◆ **Data to use**
[Start of Attachment]
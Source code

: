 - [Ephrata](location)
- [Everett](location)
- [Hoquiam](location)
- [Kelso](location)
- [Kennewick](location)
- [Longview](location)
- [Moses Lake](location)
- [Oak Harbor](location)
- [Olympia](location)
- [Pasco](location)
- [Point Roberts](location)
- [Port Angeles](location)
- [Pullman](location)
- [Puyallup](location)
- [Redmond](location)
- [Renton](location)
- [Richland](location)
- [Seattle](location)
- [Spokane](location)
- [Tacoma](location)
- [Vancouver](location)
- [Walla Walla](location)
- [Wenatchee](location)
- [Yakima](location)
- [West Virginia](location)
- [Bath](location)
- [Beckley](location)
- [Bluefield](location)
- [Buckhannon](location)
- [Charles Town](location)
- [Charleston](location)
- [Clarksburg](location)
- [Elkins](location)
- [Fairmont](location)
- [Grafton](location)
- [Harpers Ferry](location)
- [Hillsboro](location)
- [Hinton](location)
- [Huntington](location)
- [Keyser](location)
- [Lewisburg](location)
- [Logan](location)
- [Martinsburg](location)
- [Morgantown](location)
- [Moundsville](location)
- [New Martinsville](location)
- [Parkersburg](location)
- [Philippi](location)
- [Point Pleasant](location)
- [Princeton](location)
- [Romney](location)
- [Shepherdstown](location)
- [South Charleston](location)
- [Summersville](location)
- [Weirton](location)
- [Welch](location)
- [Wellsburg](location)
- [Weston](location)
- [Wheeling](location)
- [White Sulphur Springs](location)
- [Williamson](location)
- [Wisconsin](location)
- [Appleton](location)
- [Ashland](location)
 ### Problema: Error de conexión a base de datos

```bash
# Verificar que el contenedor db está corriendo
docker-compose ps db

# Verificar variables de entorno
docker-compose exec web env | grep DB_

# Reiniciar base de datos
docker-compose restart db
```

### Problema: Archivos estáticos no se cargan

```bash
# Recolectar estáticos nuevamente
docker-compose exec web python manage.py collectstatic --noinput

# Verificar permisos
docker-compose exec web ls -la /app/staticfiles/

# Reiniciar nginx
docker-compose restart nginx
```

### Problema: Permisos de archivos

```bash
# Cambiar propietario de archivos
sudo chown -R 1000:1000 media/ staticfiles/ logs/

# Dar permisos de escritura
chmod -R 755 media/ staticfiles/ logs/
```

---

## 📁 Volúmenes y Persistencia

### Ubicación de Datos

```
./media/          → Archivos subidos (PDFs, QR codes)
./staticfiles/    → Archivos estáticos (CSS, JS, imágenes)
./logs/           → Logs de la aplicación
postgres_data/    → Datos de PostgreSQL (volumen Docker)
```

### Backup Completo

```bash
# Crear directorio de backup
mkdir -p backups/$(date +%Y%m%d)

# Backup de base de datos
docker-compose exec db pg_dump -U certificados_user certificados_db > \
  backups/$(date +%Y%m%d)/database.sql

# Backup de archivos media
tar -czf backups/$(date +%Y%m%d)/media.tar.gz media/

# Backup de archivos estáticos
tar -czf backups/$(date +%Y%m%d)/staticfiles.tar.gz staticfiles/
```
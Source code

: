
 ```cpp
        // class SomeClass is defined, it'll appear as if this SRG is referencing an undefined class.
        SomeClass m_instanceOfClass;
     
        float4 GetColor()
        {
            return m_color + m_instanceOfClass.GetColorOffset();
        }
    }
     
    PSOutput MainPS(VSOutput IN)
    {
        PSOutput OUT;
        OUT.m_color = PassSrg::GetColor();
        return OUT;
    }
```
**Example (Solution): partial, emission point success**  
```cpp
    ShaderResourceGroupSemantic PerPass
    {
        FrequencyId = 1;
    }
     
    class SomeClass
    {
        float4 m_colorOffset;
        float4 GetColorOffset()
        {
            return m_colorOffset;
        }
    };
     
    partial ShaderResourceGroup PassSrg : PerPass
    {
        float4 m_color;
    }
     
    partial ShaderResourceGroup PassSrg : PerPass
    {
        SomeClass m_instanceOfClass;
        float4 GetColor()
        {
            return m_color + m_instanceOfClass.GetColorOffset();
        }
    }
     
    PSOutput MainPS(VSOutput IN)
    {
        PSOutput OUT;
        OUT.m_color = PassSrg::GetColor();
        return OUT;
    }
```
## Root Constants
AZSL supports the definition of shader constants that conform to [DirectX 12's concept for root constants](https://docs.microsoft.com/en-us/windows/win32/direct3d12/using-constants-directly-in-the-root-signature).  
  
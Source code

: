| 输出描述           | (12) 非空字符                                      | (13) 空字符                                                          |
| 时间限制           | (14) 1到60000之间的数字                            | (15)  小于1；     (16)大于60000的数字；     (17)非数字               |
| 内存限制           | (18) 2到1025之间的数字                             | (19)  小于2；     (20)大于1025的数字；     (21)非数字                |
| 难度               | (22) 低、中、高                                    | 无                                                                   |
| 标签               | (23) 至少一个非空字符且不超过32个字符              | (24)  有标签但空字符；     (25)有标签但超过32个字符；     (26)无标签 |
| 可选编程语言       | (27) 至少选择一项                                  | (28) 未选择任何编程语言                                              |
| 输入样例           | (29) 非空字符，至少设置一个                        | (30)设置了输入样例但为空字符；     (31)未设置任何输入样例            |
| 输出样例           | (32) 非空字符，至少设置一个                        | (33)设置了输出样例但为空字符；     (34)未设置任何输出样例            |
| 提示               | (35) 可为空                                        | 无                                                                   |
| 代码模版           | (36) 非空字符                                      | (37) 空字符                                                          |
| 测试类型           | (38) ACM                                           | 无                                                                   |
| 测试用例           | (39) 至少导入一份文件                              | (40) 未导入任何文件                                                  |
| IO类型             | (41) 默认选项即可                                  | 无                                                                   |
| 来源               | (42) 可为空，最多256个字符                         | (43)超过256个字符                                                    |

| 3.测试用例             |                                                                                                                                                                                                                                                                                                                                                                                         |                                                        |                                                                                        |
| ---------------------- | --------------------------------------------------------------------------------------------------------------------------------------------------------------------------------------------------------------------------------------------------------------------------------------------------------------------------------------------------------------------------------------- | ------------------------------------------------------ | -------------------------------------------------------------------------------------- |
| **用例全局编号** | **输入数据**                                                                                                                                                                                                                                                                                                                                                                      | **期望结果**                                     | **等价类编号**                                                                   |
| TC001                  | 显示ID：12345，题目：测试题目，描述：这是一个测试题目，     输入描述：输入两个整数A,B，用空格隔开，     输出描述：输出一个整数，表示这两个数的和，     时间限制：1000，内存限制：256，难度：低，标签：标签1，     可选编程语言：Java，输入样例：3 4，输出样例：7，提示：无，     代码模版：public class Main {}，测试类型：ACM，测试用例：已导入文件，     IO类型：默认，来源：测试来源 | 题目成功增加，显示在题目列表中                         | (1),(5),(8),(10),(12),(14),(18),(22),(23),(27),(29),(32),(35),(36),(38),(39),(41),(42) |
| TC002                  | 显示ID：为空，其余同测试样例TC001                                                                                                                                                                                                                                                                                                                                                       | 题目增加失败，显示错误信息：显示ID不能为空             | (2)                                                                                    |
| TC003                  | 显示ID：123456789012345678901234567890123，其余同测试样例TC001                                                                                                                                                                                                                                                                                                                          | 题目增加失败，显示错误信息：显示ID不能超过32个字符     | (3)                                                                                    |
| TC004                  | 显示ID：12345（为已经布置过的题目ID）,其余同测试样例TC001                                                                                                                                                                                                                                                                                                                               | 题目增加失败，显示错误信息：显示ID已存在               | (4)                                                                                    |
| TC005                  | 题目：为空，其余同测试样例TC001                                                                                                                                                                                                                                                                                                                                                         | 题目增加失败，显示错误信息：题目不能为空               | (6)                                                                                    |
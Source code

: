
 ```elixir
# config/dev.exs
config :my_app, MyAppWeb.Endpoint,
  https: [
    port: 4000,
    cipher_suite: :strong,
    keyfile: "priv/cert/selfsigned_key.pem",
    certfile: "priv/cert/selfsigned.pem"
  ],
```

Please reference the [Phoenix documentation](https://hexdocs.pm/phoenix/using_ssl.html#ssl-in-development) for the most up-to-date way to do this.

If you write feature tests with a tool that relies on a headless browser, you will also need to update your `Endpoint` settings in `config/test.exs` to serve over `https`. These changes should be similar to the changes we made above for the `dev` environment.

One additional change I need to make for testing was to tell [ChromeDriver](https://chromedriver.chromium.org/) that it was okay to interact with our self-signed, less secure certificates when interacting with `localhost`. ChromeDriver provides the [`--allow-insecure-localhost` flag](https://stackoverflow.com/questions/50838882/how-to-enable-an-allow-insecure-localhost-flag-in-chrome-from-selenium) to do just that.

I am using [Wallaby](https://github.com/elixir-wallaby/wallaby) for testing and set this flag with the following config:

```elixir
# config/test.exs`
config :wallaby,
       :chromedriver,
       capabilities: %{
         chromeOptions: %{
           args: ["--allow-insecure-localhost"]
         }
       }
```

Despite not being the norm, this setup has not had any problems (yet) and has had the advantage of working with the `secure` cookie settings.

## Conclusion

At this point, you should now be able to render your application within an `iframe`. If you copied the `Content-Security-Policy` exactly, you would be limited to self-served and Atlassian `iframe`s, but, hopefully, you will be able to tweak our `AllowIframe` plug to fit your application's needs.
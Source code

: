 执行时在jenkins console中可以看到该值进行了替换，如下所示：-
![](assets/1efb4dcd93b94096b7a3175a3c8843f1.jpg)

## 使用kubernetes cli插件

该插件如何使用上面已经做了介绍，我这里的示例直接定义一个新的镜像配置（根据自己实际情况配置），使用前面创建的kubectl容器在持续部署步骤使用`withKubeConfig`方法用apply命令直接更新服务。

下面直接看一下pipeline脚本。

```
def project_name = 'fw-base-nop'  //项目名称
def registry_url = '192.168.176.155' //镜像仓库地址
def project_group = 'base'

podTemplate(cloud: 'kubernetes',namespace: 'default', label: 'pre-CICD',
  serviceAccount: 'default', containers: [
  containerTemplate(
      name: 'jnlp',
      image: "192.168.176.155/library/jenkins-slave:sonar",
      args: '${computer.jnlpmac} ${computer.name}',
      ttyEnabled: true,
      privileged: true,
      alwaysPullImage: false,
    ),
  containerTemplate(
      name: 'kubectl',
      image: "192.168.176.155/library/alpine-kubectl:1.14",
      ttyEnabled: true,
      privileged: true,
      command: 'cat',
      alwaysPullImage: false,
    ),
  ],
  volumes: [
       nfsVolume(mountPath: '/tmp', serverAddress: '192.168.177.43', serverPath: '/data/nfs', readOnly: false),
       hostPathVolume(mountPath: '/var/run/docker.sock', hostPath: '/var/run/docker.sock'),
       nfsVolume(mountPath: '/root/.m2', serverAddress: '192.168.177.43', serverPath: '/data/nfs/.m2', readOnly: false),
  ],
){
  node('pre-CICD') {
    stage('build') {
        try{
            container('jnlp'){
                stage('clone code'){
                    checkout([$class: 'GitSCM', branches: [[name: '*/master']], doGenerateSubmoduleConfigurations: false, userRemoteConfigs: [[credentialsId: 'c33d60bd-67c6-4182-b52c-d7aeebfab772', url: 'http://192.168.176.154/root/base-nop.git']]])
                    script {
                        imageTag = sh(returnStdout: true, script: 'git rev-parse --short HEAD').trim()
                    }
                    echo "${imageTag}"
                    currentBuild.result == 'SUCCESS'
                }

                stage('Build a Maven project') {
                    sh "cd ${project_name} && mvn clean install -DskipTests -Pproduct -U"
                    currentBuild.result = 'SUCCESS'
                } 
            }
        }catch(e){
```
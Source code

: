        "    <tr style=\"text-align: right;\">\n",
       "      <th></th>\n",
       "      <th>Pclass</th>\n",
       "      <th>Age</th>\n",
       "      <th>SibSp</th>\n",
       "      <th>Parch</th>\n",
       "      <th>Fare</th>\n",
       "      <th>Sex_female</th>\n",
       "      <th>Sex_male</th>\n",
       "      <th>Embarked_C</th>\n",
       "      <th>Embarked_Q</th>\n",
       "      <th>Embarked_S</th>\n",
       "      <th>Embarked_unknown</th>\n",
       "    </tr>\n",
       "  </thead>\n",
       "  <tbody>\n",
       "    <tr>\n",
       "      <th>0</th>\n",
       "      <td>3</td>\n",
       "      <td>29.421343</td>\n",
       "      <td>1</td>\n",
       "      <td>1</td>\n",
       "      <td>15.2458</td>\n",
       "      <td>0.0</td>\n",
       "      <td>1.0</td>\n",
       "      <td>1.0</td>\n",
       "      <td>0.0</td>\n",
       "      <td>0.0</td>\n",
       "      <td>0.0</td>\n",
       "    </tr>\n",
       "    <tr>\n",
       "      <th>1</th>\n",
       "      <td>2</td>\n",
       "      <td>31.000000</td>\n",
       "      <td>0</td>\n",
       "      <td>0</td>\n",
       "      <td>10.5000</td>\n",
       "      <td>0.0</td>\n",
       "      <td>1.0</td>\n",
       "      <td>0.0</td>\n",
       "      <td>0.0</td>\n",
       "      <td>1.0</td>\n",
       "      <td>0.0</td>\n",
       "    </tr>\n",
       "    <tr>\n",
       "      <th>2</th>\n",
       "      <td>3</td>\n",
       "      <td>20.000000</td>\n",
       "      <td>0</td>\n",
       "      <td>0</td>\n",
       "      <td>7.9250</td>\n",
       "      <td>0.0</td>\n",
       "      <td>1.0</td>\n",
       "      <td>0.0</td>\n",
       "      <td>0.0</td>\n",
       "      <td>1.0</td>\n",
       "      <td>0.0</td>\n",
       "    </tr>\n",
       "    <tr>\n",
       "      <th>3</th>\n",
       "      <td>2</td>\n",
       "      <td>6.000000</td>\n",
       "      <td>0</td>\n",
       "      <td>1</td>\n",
[End of Attachment]
In the listing above, how many of the lines contain the string "readOnly"? Respond with the number alone.

◆ **Solution for this exercise**
2